MATERIAL PROVIDED START

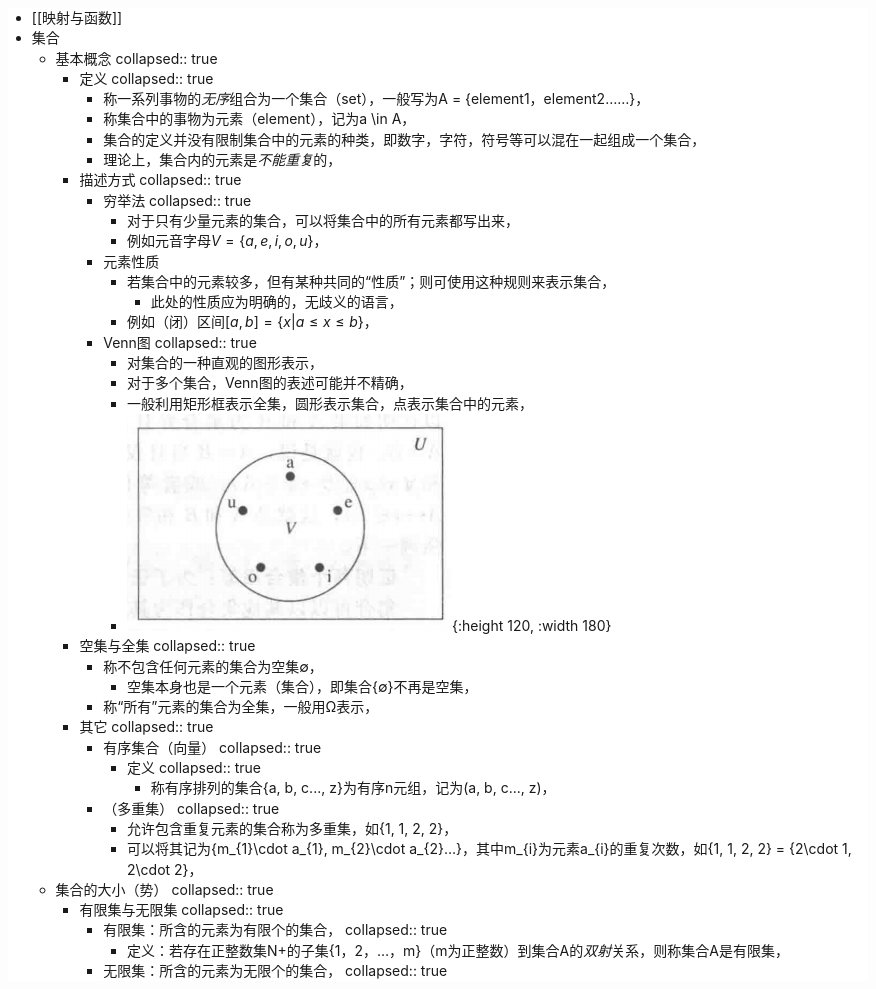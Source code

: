- [[映射与函数]]
- 集合
	- 基本概念
	  collapsed:: true
		- 定义
		  collapsed:: true
			- 称一系列事物的*无序*组合为一个集合（set），一般写为A = {element1，element2……}，
			- 称集合中的事物为元素（element），记为a \in A，
			- 集合的定义并没有限制集合中的元素的种类，即数字，字符，符号等可以混在一起组成一个集合，
			- 理论上，集合内的元素是*不能重复*的，
		- 描述方式
		  collapsed:: true
			- 穷举法
			  collapsed:: true
				- 对于只有少量元素的集合，可以将集合中的所有元素都写出来，
				- 例如元音字母$V = \{a, e, i, o, u\}$，
			- 元素性质
				- 若集合中的元素较多，但有某种共同的“性质”；则可使用这种规则来表示集合，
					- 此处的性质应为明确的，无歧义的语言，
				- 例如（闭）区间$[a, b] = \{x | a \leq x \leq b\}$，
			- Venn图
			  collapsed:: true
				- 对集合的一种直观的图形表示，
				- 对于多个集合，Venn图的表述可能并不精确，
				- 一般利用矩形框表示全集，圆形表示集合，点表示集合中的元素，
				- ![image.png](../assets/image_1653639509583_0.png){:height 120, :width 180}
		- 空集与全集
		  collapsed:: true
			- 称不包含任何元素的集合为空集∅，
				- 空集本身也是一个元素（集合），即集合{∅}不再是空集，
			- 称“所有”元素的集合为全集，一般用Ω表示，
		- 其它
		  collapsed:: true
			- 有序集合（向量）
			  collapsed:: true
				- 定义
				  collapsed:: true
					- 称有序排列的集合{a, b, c..., z}为有序n元组，记为(a, b, c..., z)，
			- （多重集）
			  collapsed:: true
				- 允许包含重复元素的集合称为多重集，如{1, 1, 2, 2}，
				- 可以将其记为{m_{1}\cdot a_{1}, m_{2}\cdot a_{2}…}，其中m_{i}为元素a_{i}的重复次数，如{1, 1, 2, 2} = {2\cdot 1, 2\cdot 2}，
	- 集合的大小（势）
	  collapsed:: true
		- 有限集与无限集
		  collapsed:: true
			- 有限集：所含的元素为有限个的集合，
			  collapsed:: true
				- 定义：若存在正整数集N+的子集{1，2，…，m}（m为正整数）到集合A的*双射*关系，则称集合A是有限集，
			- 无限集：所含的元素为无限个的集合，
			  collapsed:: true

MATERIAL PROVIDED END

ASSIGNED TASK »
Put down exactly the lines of the data above that run from its first line through the line bearing "- 此处的性质应为明确的，无歧义的语言，", and no pictures.

RESULT »
Source code

:- [[映射与函数]]
- 集合
	- 基本概念
	  collapsed:: true
		- 定义
		  collapsed:: true
			- 称一系列事物的*无序*组合为一个集合（set），一般写为A = {element1，element2……}，
			- 称集合中的事物为元素（element），记为a \in A，
			- 集合的定义并没有限制集合中的元素的种类，即数字，字符，符号等可以混在一起组成一个集合，
			- 理论上，集合内的元素是*不能重复*的，
		- 描述方式
		  collapsed:: true
			- 穷举法
			  collapsed:: true
				- 对于只有少量元素的集合，可以将集合中的所有元素都写出来，
				- 例如元音字母$V = \{a, e, i, o, u\}$，
			- 元素性质
				- 若集合中的元素较多，但有某种共同的“性质”；则可使用这种规则来表示集合，
					- 此处的性质应为明确的，无歧义的语言，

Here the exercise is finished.